WORK TO COMPLETE - Could you retype every line below exactly, omitting the images?

[Collected data]
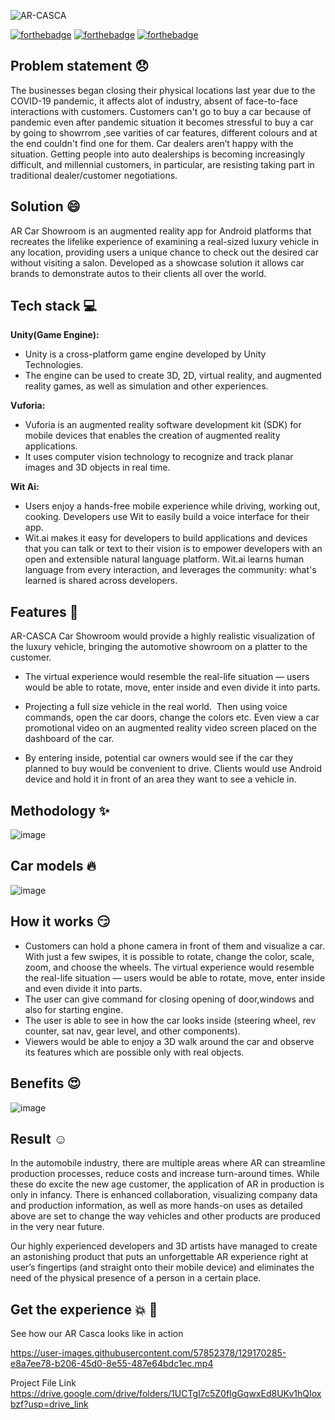 ![AR-CASCA](https://user-images.githubusercontent.com/57852378/129159832-fa6eb6f1-cedc-4d53-beb7-74a240065577.png)

[![forthebadge](https://forthebadge.com/images/badges/built-by-developers.svg)](https://forthebadge.com)
[![forthebadge](https://forthebadge.com/images/badges/built-with-love.svg)](https://forthebadge.com)
[![forthebadge](https://forthebadge.com/images/badges/makes-people-smile.svg)](https://forthebadge.com)

## Problem statement  :disappointed:
The businesses began closing their physical locations last year due to the COVID-19 pandemic, it affects alot of industry, absent of face-to-face interactions with customers. 
Customers can't go to buy a car because of pandemic even after pandemic situation it becomes stressful to buy a car by going to showrrom ,see varities of car features, different colours and at the end couldn't find one for them. Car dealers aren’t happy with the situation. Getting people into auto dealerships is becoming increasingly difficult, and millennial customers, in particular, are resisting taking part in traditional dealer/customer negotiations.

## Solution :smile:
AR Car Showroom is an augmented reality app for  Android platforms that recreates the lifelike experience of examining a real-sized luxury vehicle in any location, providing users a unique chance to check out the desired car without visiting a salon.
Developed as a showcase solution it allows car brands to demonstrate autos to their clients all over the world. 

## Tech stack :computer:
**Unity(Game Engine):** 
- Unity is a cross-platform game engine developed by Unity Technologies.
- The engine can be used to create 3D, 2D, virtual reality, and augmented reality games, as well as simulation and other experiences.

**Vuforia:**
- Vuforia is an augmented reality software development kit (SDK) for mobile devices that enables the creation of augmented reality applications.
- It uses computer vision technology to recognize and track planar images and 3D objects in real time.

**Wit Ai:** 
- Users enjoy a hands-free mobile experience while driving, working out, cooking. Developers use Wit to easily build a voice interface for their app.
-  Wit.ai makes it easy for developers to build applications and devices that you can talk or text to their vision is to empower developers with an open and extensible natural language platform. Wit.ai learns human language from every interaction, and leverages the community: what's learned is shared across developers.


  
## Features :loudspeaker:

AR-CASCA Car Showroom would provide a highly realistic visualization of the luxury vehicle, bringing the automotive showroom on a platter to the customer. 

- The virtual experience would resemble the real-life situation — users would be able to rotate, move, enter inside and even divide it into parts.

- Projecting a full size vehicle in the real world.  Then using voice commands, open the car doors, change the colors etc. Even view a car promotional video on an augmented reality video screen placed on the dashboard of the car.

-  By entering inside, potential car owners would see if the car they planned to buy would be convenient to drive. Clients would use  Android device and hold it in front of an area they want to see a vehicle in. 


  ## Methodology :sparkles:

![image](https://user-images.githubusercontent.com/57852378/129164562-1ff8a139-476b-43c9-8690-8db1b4566a58.png)

## Car models :fire:
![image](https://user-images.githubusercontent.com/57852378/129165599-6876887c-2d79-47be-a0a7-63d466c83867.png)


  ## How it works :smirk:
  

- Customers can hold a phone camera in front of them and visualize a car. With just a few swipes, it is possible to rotate, change the color, scale, zoom, and choose the wheels.
The virtual experience would resemble the real-life situation — users would be able to rotate, move, enter inside and even divide it into parts.
- The user can give command for closing opening of door,windows and also for starting engine.
- The user is able to see in how the car looks inside (steering wheel, rev counter, sat nav, gear level, and other components). 
- Viewers would be able to enjoy a 3D walk around the car and observe its features which are possible only with real objects. 


## Benefits :heart_eyes:

![image](https://user-images.githubusercontent.com/57852378/129164930-13fee76c-0dc2-4b27-96f3-1712b5393b2d.png)

## Result :relaxed:
In the automobile industry, there are multiple areas where AR can streamline production processes, reduce costs and increase turn-around times. While these do excite the new age customer, the application of AR in production is only in infancy. There is enhanced collaboration, visualizing company data and production information, as well as more hands-on uses as detailed above are set to change the way vehicles and other products are produced in the very near future.

Our highly experienced developers and 3D artists have managed to create an astonishing product that puts an unforgettable AR experience right at user’s fingertips (and straight onto their mobile device) and eliminates the need of the physical presence of a person in a certain place.

## Get the experience :boom: :tada:
See how our AR Casca looks like in action



https://user-images.githubusercontent.com/57852378/129170285-e8a7ee78-b206-45d0-8e55-487e64bdc1ec.mp4


Project File Link 
https://drive.google.com/drive/folders/1UCTgI7c5Z0fIgGqwxEd8UKv1hQIoxbzf?usp=drive_link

EXERCISE SOLUTION -
 ![AR-CASCA](https://user-images.githubusercontent.com/57852378/129159832-fa6eb6f1-cedc-4d53-beb7-74a240065577.png)

[![forthebadge](https://forthebadge.com/images/badges/built-by-developers.svg)](https://forthebadge.com)
[![forthebadge](https://forthebadge.com/images/badges/built-with-love.svg)](https://forthebadge.com)
[![forthebadge](https://forthebadge.com/images/badges/makes-people-smile.svg)](https://forthebadge.com)

## Problem statement  :disappointed:
The businesses began closing their physical locations last year due to the COVID-19 pandemic, it affects alot of industry, absent of face-to-face interactions with customers. 
Customers can't go to buy a car because of pandemic even after pandemic situation it becomes stressful to buy a car by going to showrrom ,see varities of car features, different colours and at the end couldn't find one for them. Car dealers aren’t happy with the situation. Getting people into auto dealerships is becoming increasingly difficult, and millennial customers, in particular, are resisting taking part in traditional dealer/customer negotiations.

## Solution :smile:
AR Car Showroom is an augmented reality app for  Android platforms that recreates the lifelike experience of examining a real-sized luxury vehicle in any location, providing users a unique chance to check out the desired car without visiting a salon.
Developed as a showcase solution it allows car brands to demonstrate autos to their clients all over the world. 

## Tech stack :computer:
**Unity(Game Engine):** 
- Unity is a cross-platform game engine developed by Unity Technologies.
- The engine can be used to create 3D, 2D, virtual reality, and augmented reality games, as well as simulation and other experiences.

**Vuforia:**
- Vuforia is an augmented reality software development kit (SDK) for mobile devices that enables the creation of augmented reality applications.
- It uses computer vision technology to recognize and track planar images and 3D objects in real time.

**Wit Ai:** 
- Users enjoy a hands-free mobile experience while driving, working out, cooking. Developers use Wit to easily build a voice interface for their app.
-  Wit.ai makes it easy for developers to build applications and devices that you can talk or text to their vision is to empower developers with an open and extensible natural language platform. Wit.ai learns human language from every interaction, and leverages the community: what's learned is shared across developers.


  
## Features :loudspeaker:

AR-CASCA Car Showroom would provide a highly realistic visualization of the luxury vehicle, bringing the automotive showroom on a platter to the customer. 

- The virtual experience would resemble the real-life situation — users would be able to rotate, move, enter inside and even divide it into parts.

- Projecting a full size vehicle in the real world.  Then using voice commands, open the car doors, change the colors etc. Even view a car promotional video on an augmented reality video screen placed on the dashboard of the car.

-  By entering inside, potential car owners would see if the car they planned to buy would be convenient to drive. Clients would use  Android device and hold it in front of an area they want to see a vehicle in. 


  ## Methodology :sparkles:

![image](https://user-images.githubusercontent.com/57852378/129164562-1ff8a139-476b-43c9-8690-8db1b4566a58.png)

## Car models :fire:
![image](https://user-images.githubusercontent.com/57852378/129165599-6876887c-2d79-47be-a0a7-63d466c83867.png)


  ## How it works :smirk:
  

- Customers can hold a phone camera in front of them and visualize a car. With just a few swipes, it is possible to rotate, change the color, scale, zoom, and choose the wheels.
The virtual experience would resemble the real-life situation — users would be able to rotate, move, enter inside and even divide it into parts.
- The user can give command for closing opening of door,windows and also for starting engine.
- The user is able to see in how the car looks inside (steering wheel, rev counter, sat nav, gear level, and other components). 
- Viewers would be able to enjoy a 3D walk around the car and observe its features which are possible only with real objects. 


## Benefits :heart_eyes:

![image](https://user-images.githubusercontent.com/57852378/129164930-13fee76c-0dc2-4b27-96f3-1712b5393b2d.png)

## Result :relaxed:
In the automobile industry, there are multiple areas where AR can streamline production processes, reduce costs and increase turn-around times. While these do excite the new age customer, the application of AR in production is only in infancy. There is enhanced collaboration, visualizing company data and production information, as well as more hands-on uses as detailed above are set to change the way vehicles and other products are produced in the very near future.

Our highly experienced developers and 3D artists have managed to create an astonishing product that puts an unforgettable AR experience right at user’s fingertips (and straight onto their mobile device) and eliminates the need of the physical presence of a person in a certain place.

## Get the experience :boom: :tada:
See how our AR Casca looks like in action



https://user-images.githubusercontent.com/57852378/129170285-e8a7ee78-b206-45d0-8e55-487e64bdc1ec.mp4


Project File Link 
https://drive.google.com/drive/folders/1UCTgI7c5Z0fIgGqwxEd8UKv1hQIoxbzf?usp=drive_link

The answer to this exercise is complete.